In 1996, he was awarded the Order of Australia Medal (OAM) for services to Dance.

== That's Dancing TV series ==
Newman was behind the 1989 creation of the pioneering television series, That's Dancin, which ran for three years in prime time throughout Australia on the ABC television network. Filmed in Melbourne's San Remo Ballroom, it was co-produced by FMTV's Brian Finch and Peter Regan. Each episode showcased dance couples in a competitive format, judged by a panel of professional experts. That's Dancin preceded many similar shows worldwide, such as Dancing with the Stars, Strictly Come Dancing. In 1989, The Age newspaper reported that the show was the ABC's highest rating series ever in the Sunday 7.30pm timeslot. In 1991, it achieved the national broadcaster's largest ever audience against Channel Nine's perennial hit, Hey Hey, it's Saturday.

In 1991, a live version of That's Dancin toured theatres, concert halls and casinos in every state in Australia and attracted huge audiences. There were typically 5,000 people on the waitlist for tickets to taping sessions of the show, as well as plans to expand the format to a That's Dancin book and video and, reportedly, negotiations with a U.S. television network to create a local American version of the series when the ABC unexpectedly cancelled it.
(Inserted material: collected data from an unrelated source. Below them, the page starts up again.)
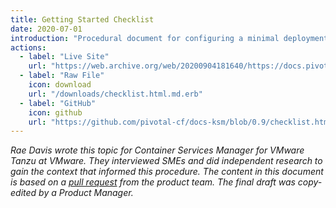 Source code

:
 ```yaml
---
title: Getting Started Checklist
date: 2020-07-01
introduction: "Procedural document for configuring a minimal deployment of Container Services Manager for VMware Tanzu"
actions:
  - label: "Live Site"
    url: "https://web.archive.org/web/20200904181640/https://docs.pivotal.io/ksm/0-11/checklist.html"
  - label: "Raw File"
    icon: download
    url: "/downloads/checklist.html.md.erb"
  - label: "GitHub"
    icon: github
    url: "https://github.com/pivotal-cf/docs-ksm/blob/0.9/checklist.html.md.erb"
---
```


_Rae Davis wrote this topic for Container Services Manager for VMware Tanzu  at VMware. They interviewed SMEs and did independent research to gain the context that informed this procedure. The content in this document is based on a [pull request](https://github.com/pivotal-cf/docs-ksm/pull/55/files) from the product team. The final draft was copy-edited by a Product Manager._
Such was the shock that questions were raised in Parliament. The Hon. Dr Marlene Goldsmith:The ABC is treating the people of Australia with arrogance and contempt. Ballroom dancing is an increasingly popular sport and recreation for the people of Australia, as shown by the remarkably large - for the ABC - audience share which That's Dancin has obtained in a difficult time slot. Yet the ABC is saying that all these viewers do not matter and that it has no responsibility to cater to their tastes. Surely the rationale for the existence of the ABC is to meet community needs that would otherwise be ignored. It may also have a responsibility to chase ratings, but That's Dancin is a success on both these counts.... I point out to honourable members that ballroom dancing is not only a sport; it is a social sport that everyone can enjoy. It is a social sport that is increasingly being seen to be enjoyed by more and more people. By not fulfilling its function of meeting the needs of and providing alternative programming for those who cannot see the programs of their choice on commercial stations, the Australian Broadcasting Corporation is denying its mandate; it is not giving taxpayers a return for their dollar. There is absolutely no justification for the ABC's move as the program meets a particular need that is not met elsewhere and it is rated very highly. I am profoundly shocked by the cancellation of the program.

== Legacy and tributes ==
"Les Newman is an icon in the dance industry", wrote Diane Gepps, President, Comdance Inc., "By his retirement from the Presidency we were undoubtedly leader in Dance Teaching and Examinations not just in Australia, but throughout South East Asia.

"... In a world that thrives on drama and theatrics, I never saw him flustered and while he never shied away from dealing with difficult confrontations he did it with composure and authority ... Of all the adjectives to describe Les Newman that have passed through my mind, it is 'integrity' and 'passion' that dominate.

"He was often ahead of his time in being able to recognize future trends and opportunities and most significantly he had the confidence to try them."

In October 2015, Comdance created the Leslie P. Newman Award for Outstanding Service to Dance in his honour, the trophy featuring the Latin inspiration, Discilpina Integriate Passionis (Discipline Integrity Passion); the inaugural winner was Gail Meade.